Business groups have been quick to object to the plan, in particular to the fact that it would subject business-to-business sales to taxation. Many executives see that as creating a domino effect of higher costs that could cripple their businesses and force up prices on finished products.

'A business killer'

One executive described the expanded sales tax Wednesday as "a business killer." Charlie Weaver, executive director of the Minnesota Business Partnership, said that type of tax "pyramids into the cost of a product" and is hard to administer.

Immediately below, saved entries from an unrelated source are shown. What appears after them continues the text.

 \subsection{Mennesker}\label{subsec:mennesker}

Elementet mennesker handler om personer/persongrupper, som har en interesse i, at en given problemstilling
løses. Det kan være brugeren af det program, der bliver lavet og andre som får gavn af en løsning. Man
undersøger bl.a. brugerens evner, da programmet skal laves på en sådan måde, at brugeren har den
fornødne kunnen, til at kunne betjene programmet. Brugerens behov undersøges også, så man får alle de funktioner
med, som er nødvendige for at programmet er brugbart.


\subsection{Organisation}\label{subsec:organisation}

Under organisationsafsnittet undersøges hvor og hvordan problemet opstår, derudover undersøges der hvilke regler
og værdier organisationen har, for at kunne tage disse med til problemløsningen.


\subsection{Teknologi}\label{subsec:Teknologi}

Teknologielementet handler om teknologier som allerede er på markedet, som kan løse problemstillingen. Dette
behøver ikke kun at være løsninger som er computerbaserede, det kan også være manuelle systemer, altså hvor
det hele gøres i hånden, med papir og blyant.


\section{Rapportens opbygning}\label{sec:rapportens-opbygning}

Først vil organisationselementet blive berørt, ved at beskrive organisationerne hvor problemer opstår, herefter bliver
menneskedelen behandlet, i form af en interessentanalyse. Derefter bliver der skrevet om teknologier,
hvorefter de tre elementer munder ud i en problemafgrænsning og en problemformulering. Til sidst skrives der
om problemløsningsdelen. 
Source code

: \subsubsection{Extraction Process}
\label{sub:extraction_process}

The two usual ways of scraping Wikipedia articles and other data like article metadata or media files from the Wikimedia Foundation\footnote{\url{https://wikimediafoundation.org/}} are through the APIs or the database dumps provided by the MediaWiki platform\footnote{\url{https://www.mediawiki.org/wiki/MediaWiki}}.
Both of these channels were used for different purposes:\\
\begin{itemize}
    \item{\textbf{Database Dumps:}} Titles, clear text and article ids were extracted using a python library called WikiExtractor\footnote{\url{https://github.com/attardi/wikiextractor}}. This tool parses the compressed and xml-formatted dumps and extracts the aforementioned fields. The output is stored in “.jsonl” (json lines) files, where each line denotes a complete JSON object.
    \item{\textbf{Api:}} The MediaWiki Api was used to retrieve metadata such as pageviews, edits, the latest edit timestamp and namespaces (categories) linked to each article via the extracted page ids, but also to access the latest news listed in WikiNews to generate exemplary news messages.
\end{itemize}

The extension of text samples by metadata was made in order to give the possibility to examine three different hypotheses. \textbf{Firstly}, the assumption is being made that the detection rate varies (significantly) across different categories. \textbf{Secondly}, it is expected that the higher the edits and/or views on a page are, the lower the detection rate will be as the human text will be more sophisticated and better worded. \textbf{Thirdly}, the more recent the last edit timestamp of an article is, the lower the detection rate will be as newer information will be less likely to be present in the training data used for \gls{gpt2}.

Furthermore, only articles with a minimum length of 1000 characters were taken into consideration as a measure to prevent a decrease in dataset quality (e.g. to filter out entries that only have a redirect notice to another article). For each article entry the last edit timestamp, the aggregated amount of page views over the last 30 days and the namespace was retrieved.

Dayton heard that criticism again Thursday from members of the Minnesota Newspaper Association. The executives complained that they would be taxed on their advertising, printing and paper before the newspaper ever reached readers.

"If you tax something, you get less of it," Tom West, general manager of the Morrison County Record, told Dayton. "We are the ones that cover local government and state government. ... How do you think it would be a good idea to have less information about government?"

As the crowd applauded, Dayton responded: "I don't think it is a good idea to tax anybody from that standpoint ... but what's a better alternative?"

Dayton said he expected his plan to be refined, but he made clear that any business claiming a special reason to be exempt from sales taxes -- as newspaper executives did Thursday -- will have a difficult time with him.

"For everything you take out ... you have to add more," he said.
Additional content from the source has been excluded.